Gulick sat with the cast and crew for two hours early in the process, sharing with them his experiences in the trenches fighting HIV since before it even had a name.
"Dr. Gulick was able to give a first hand account of the history of the disease, what it was like to treat the early patients, and the medical improvements and changes in the past 20-plus years," Stuible-Clark said.
She said she found escape in the musical when she first discovered it.
"I was an awkward teenager — since then I've matured into an awkward adult," she says. "But back then, like many others, musical theater was my escape from the world I didn't quite fit into. I was moved by the romantic idea of leaving the safety of your home to follow your dreams in the most exciting city in the world. I identified with having a group of friends who felt more like family than your relatives did. I agreed with the idea of shirking the idea of 'success' that previous generations imposed upon us, and finding happiness in more than just material things and social status."

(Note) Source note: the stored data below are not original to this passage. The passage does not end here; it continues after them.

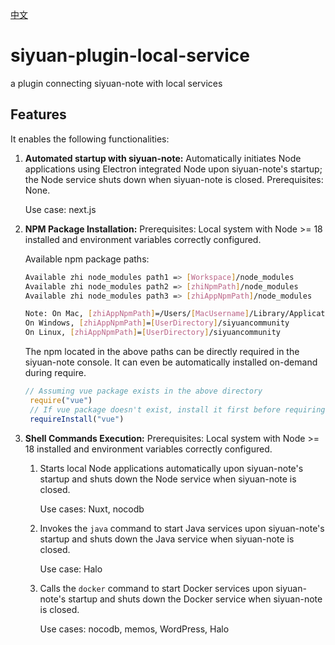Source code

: [中文](README_zh_CN.md)

# siyuan-plugin-local-service

a plugin connecting siyuan-note with local services

## Features

It enables the following functionalities:

1. **Automated startup with siyuan-note:** Automatically initiates Node applications using Electron integrated Node upon siyuan-note's startup; the Node service shuts down when siyuan-note is closed. Prerequisites: None.

   Use case: next.js
2. **NPM Package Installation:** Prerequisites: Local system with Node >= 18 installed and environment variables correctly configured.

   Available npm package paths:

   ```bash
   Available zhi node_modules path1 => [Workspace]/node_modules
   Available zhi node_modules path2 => [zhiNpmPath]/node_modules 
   Available zhi node_modules path3 => [zhiAppNpmPath]/node_modules 

   Note: On Mac, [zhiAppNpmPath]=/Users/[MacUsername]/Library/Application Support/siyuancommunity
   On Windows, [zhiAppNpmPath]=[UserDirectory]/siyuancommunity
   On Linux, [zhiAppNpmPath]=[UserDirectory]/siyuancommunity
   ```

   The npm located in the above paths can be directly required in the siyuan-note console. It can even be automatically installed on-demand during require.

   ```js
   // Assuming vue package exists in the above directory
    require("vue")
    // If vue package doesn't exist, install it first before requiring. Installation directory is [zhiAppNpmPath]
    requireInstall("vue")
   ```

3. **Shell Commands Execution:** Prerequisites: Local system with Node >= 18 installed and environment variables correctly configured.

    1. Starts local Node applications automatically upon siyuan-note's startup and shuts down the Node service when siyuan-note is closed.

       Use cases: Nuxt, nocodb
    2. Invokes the `java` command to start Java services upon siyuan-note's startup and shuts down the Java service when siyuan-note is closed.

       Use case: Halo
    3. Calls the `docker` command to start Docker services upon siyuan-note's startup and shuts down the Docker service when siyuan-note is closed.

       Use cases: nocodb, memos, WordPress, Halo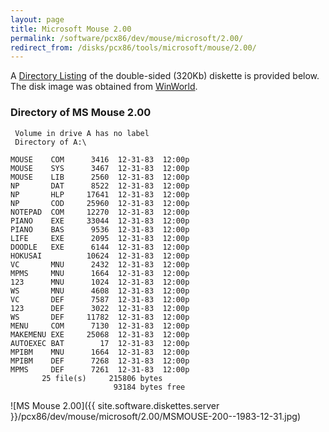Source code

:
 ```yaml
---
layout: page
title: Microsoft Mouse 2.00
permalink: /software/pcx86/dev/mouse/microsoft/2.00/
redirect_from: /disks/pcx86/tools/microsoft/mouse/2.00/
---
```


A [Directory Listing](#directory-of-ms-mouse-200) of the double-sided (320Kb) diskette
is provided below.  The disk image was obtained from [WinWorld](https://winworldpc.com/product/microsoft-mouse/1x).

### Directory of MS Mouse 2.00

     Volume in drive A has no label
     Directory of A:\

    MOUSE    COM      3416  12-31-83  12:00p
    MOUSE    SYS      3467  12-31-83  12:00p
    MOUSE    LIB      2560  12-31-83  12:00p
    NP       DAT      8522  12-31-83  12:00p
    NP       HLP     17641  12-31-83  12:00p
    NP       COD     25960  12-31-83  12:00p
    NOTEPAD  COM     12270  12-31-83  12:00p
    PIANO    EXE     33044  12-31-83  12:00p
    PIANO    BAS      9536  12-31-83  12:00p
    LIFE     EXE      2095  12-31-83  12:00p
    DOODLE   EXE      6144  12-31-83  12:00p
    HOKUSAI          10624  12-31-83  12:00p
    VC       MNU      2432  12-31-83  12:00p
    MPMS     MNU      1664  12-31-83  12:00p
    123      MNU      1024  12-31-83  12:00p
    WS       MNU      4608  12-31-83  12:00p
    VC       DEF      7587  12-31-83  12:00p
    123      DEF      3022  12-31-83  12:00p
    WS       DEF     11782  12-31-83  12:00p
    MENU     COM      7130  12-31-83  12:00p
    MAKEMENU EXE     25068  12-31-83  12:00p
    AUTOEXEC BAT        17  12-31-83  12:00p
    MPIBM    MNU      1664  12-31-83  12:00p
    MPIBM    DEF      7268  12-31-83  12:00p
    MPMS     DEF      7261  12-31-83  12:00p
           25 file(s)     215806 bytes
                           93184 bytes free

![MS Mouse 2.00]({{ site.software.diskettes.server }}/pcx86/dev/mouse/microsoft/2.00/MSMOUSE-200--1983-12-31.jpg)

McAskill can agree with that assessment. He saw the show for the first time when he was 11-years-old — then still a regular attendee of the conservative church that taught homosexuality was a sin. What did he discover?

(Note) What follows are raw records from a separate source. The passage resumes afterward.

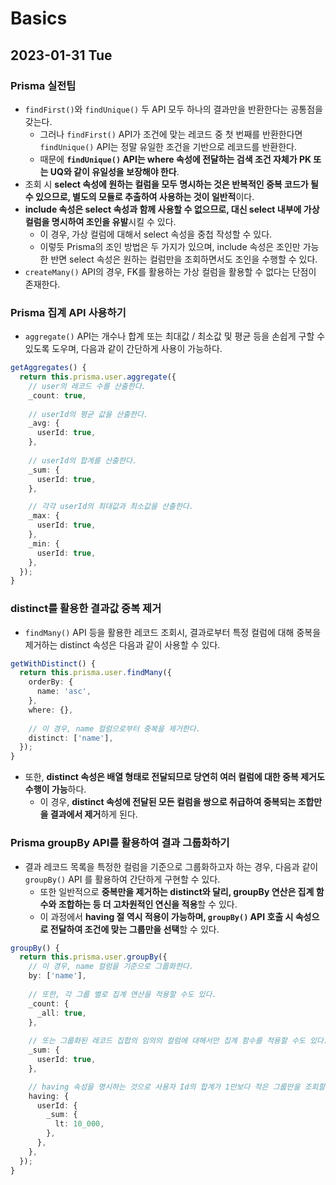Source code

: # Basics
## 2023-01-31 Tue
### Prisma 실전팁
* `findFirst()`와 `findUnique()` 두 API 모두 하나의 결과만을 반환한다는 공통점을 갖는다.
    * 그러나 `findFirst()` API가 조건에 맞는 레코드 중 첫 번째를 반환한다면 `findUnique()` API는 정말 유일한 조건을 기반으로 레코드를 반환한다.
    * 때문에 **`findUnique()` API는 where 속성에 전달하는 검색 조건 자체가 PK 또는 UQ와 같이 유일성을 보장해야 한다**.
* 조회 시 **select 속성에 원하는 컬럼을 모두 명시하는 것은 반복적인 중복 코드가 될 수 있으므로, 별도의 모듈로 추출하여 사용하는 것이 일반적**이다.
* **include 속성은 select 속성과 함께 사용할 수 없으므로, 대신 select 내부에 가상 컬럼을 명시하여 조인을 유발**시킬 수 있다.
    * 이 경우, 가상 컬럼에 대해서 select 속성을 중첩 작성할 수 있다.
    * 이렇듯 Prisma의 조인 방법은 두 가지가 있으며, include 속성은 조인만 가능한 반면 select 속성은 원하는 컬럼만을 조회하면서도 조인을 수행할 수 있다.
* `createMany()` API의 경우, FK를 활용하는 가상 컬럼을 활용할 수 없다는 단점이 존재한다.

### Prisma 집계 API 사용하기
* `aggregate()` API는 개수나 합계 또는 최대값 / 최소값 및 평균 등을 손쉽게 구할 수 있도록 도우며, 다음과 같이 간단하게 사용이 가능하다.
```typescript
getAggregates() {
  return this.prisma.user.aggregate({
    // user의 레코드 수를 산출한다.
    _count: true,
    
    // userId의 평균 값을 산출한다.
    _avg: {
      userId: true,
    },
    
    // userId의 합계를 산출한다.
    _sum: {
      userId: true,
    },

    // 각각 userId의 최대값과 최소값을 산출한다.
    _max: {
      userId: true,
    },
    _min: {
      userId: true,
    },
  });
}
```

### distinct를 활용한 결과값 중복 제거
* `findMany()` API 등을 활용한 레코드 조회시, 결과로부터 특정 컬럼에 대해 중복을 제거하는 distinct 속성은 다음과 같이 사용할 수 있다.
```typescript
getWithDistinct() {
  return this.prisma.user.findMany({
    orderBy: {
      name: 'asc',
    },
    where: {},
    
    // 이 경우, name 컬럼으로부터 중복을 제거한다.
    distinct: ['name'],
  });
}
```
* 또한, **distinct 속성은 배열 형태로 전달되므로 당연히 여러 컬럼에 대한 중복 제거도 수행이 가능**하다.
  * 이 경우, **distinct 속성에 전달된 모든 컬럼을 쌍으로 취급하여 중복되는 조합만을 결과에서 제거**하게 된다.

### Prisma groupBy API를 활용하여 결과 그룹화하기
* 결과 레코드 목록을 특정한 컬럼을 기준으로 그룹화하고자 하는 경우, 다음과 같이 `groupBy()` API 를 활용하여 간단하게 구현할 수 있다.
  * 또한 일반적으로 **중복만을 제거하는 distinct와 달리, groupBy 연산은 집계 함수와 조합하는 등 더 고차원적인 연신을 적용**할 수 있다.
  * 이 과정에서 **having 절 역시 적용이 가능하며, `groupBy()` API 호출 시 속성으로 전달하여 조건에 맞는 그룹만을 선택**할 수 있다.
```typescript
groupBy() {
  return this.prisma.user.groupBy({
    // 이 경우, name 컬럼을 기준으로 그룹화한다.
    by: ['name'],
    
    // 또한, 각 그룹 별로 집계 연산을 적용할 수도 있다.
    _count: {
      _all: true,
    },
    
    // 또는 그룹화된 레코드 집합의 임의의 컬럼에 대해서만 집계 함수를 적용할 수도 있다.
    _sum: {
      userId: true,
    },

    // having 속성을 명시하는 것으로 사용자 Id의 합계가 1만보다 작은 그룹만을 조회할 수 있다.
    having: {
      userId: {
        _sum: {
          lt: 10_000,
        },
      },
    },
  });
}
```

"I think that the play is about love," he says in the middle of the interview. "Unconditional love, through the harshest struggles. I saw it when I was 11. I never thought anything about it, about the LGBT stuff in it."
Wrapping it up, he returns to that theme.
"It was the first musical I ever got into," he says triumphantly. "I am a hopeless romantic. I really like love. And that's what this is about for me."

About 'Rent' at Riverwalk

The show runs June 2-5 and 9-12. Curtain is 7 p.m. on Thursdays, 8 p.m. on Friday and Saturday, and 2 p.m. on Sundays.
On June 5, the cast will be joined by Dr. Peter Gulick, staff of the Lansing Area AIDS Network and Lansing area residents living with HIV for a talk back about HIV then and now.
On June 8, the Lansing Area AIDS Network has bought out the house as a fundraiser. Curtain is 7 p.m. and will feature a mingle with the cast following the show. A pre-show event is also being planned involving Rep. Jon Hoadley, D-Kalamazoo.
Riverwalk Theater is located at 228 Museum Drive, Lansing.